Although in patients of severe ITP (platelet < 30x109/L), the risk of
bleeding is the highest yet not all patients bleed. If bleeders and
non-bleeders in severe ITP can be reliably differentiated, the financial,
physical and social burden can be significantly reduced. However, the available
investigations have not been able to serve this purpose. Therefore, we included
sonoclot; a global test of coagulation, as a tool to assess the risk of
bleeding in ITP. Sonoclot coagulation and platelet function analyser uses
viscoelastometry to measure coagulation. It provides information on the
haemostasis process, including coagulation, fibrin gel formation, fibrinolysis,
and is also able to assess platelet function. The sonoclot also has advantage
of ability to measure platelet function in severe thrombocytopenia. It is a
portable machine, which can be used as bedside tool in emergency out patient
department (OPD) or for admitted patients.

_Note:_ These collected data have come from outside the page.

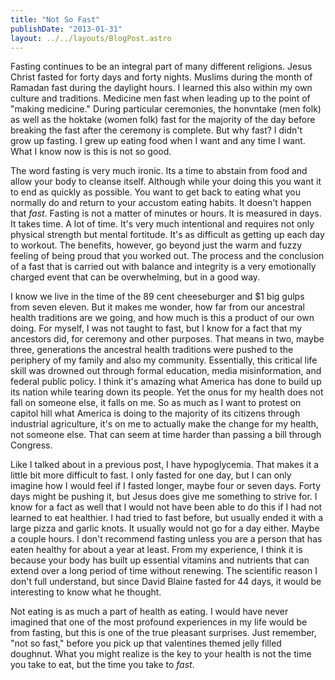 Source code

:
 ```yaml
---
title: "Not So Fast"
publishDate: "2013-01-31"
layout: ../../layouts/BlogPost.astro
---
```


Fasting continues to be an integral part of many different religions. Jesus Christ fasted for forty days and forty nights. Muslims during the month of Ramadan fast during the daylight hours. I learned this also within my own culture and traditions. Medicine men fast when leading up to the point of "making medicine." During particular ceremonies, the honvntake (men folk) as well as the hoktake (women folk) fast for the majority of the day before breaking the fast after the ceremony is complete. But why fast? I didn't grow up fasting. I grew up eating food when I want and any time I want. What I know now is this is not so good.

The word fasting is very much ironic. Its a time to abstain from food and allow your body to cleanse itself. Although while your doing this you want it to end as quickly as possible. You want to get back to eating what you normally do and return to your accustom eating habits. It doesn't happen that _fast_. Fasting is not a matter of minutes or hours. It is measured in days. It takes time. A lot of time. It's very much intentional and requires not only physical strength but mental fortitude. It's as difficult as getting up each day to workout. The benefits, however, go beyond just the warm and fuzzy feeling of being proud that you worked out. The process and the conclusion of a fast that is carried out with balance and integrity is a very emotionally charged event that can be overwhelming, but in a good way.

I know we live in the time of the 89 cent cheeseburger and $1 big gulps from seven eleven. But it makes me wonder, how far from our ancestral health traditions are we going, and how much is this a product of our own doing. For myself, I was not taught to fast, but I know for a fact that my ancestors did, for ceremony and other purposes. That means in two, maybe three, generations the ancestral health traditions were pushed to the periphery of my family and also my community. Essentially, this critical life skill was drowned out through formal education, media misinformation, and federal public policy. I think it's amazing what America has done to build up its nation while tearing down its people. Yet the onus for my health does not fall on someone else, it falls on me. So as much as I want to protest on capitol hill what America is doing to the majority of its citizens through industrial agriculture, it's on me to actually make the change for my health, not someone else. That can seem at time harder than passing a bill through Congress.

Like I talked about in a previous post, I have hypoglycemia. That makes it a little bit more difficult to fast. I only fasted for one day, but I can only imagine how I would feel if I fasted longer, maybe four or seven days. Forty days might be pushing it, but Jesus does give me something to strive for. I know for a fact as well that I would not have been able to do this if I had not learned to eat healthier. I had tried to fast before, but usually ended it with a large pizza and garlic knots. It usually would not go for a day either. Maybe a couple hours. I don't recommend fasting unless you are a person that has eaten healthy for about a year at least. From my experience, I think it is because your body has built up essential vitamins and nutrients that can extend over a long period of time without renewing. The scientific reason I don't full understand, but since David Blaine fasted for 44 days, it would be interesting to know what he thought.

Not eating is as much a part of health as eating. I would have never imagined that one of the most profound experiences in my life would be from fasting, but this is one of the true pleasant surprises. Just remember, "not so fast," before you pick up that valentines themed jelly filled doughnut. What you might realize is the key to your health is not the time you take to eat, but the time you take to _fast_.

The study was conducted at department of internal medicine,
postgraduate institute of medical education and research, Chandigarh, India. In
this prospective observational study, a total of 80 patients of severe ITP
(newly diagnosed) with or without active bleeding were included. Fifty of them
had no evidence of any bleeding (Non-Bleeder Group) while thirty of them had
features of (WHO grade ≥2) bleeding (Bleeder Group). All these patients were
clinically evaluated and samples were collected as per unit protocol for ITP.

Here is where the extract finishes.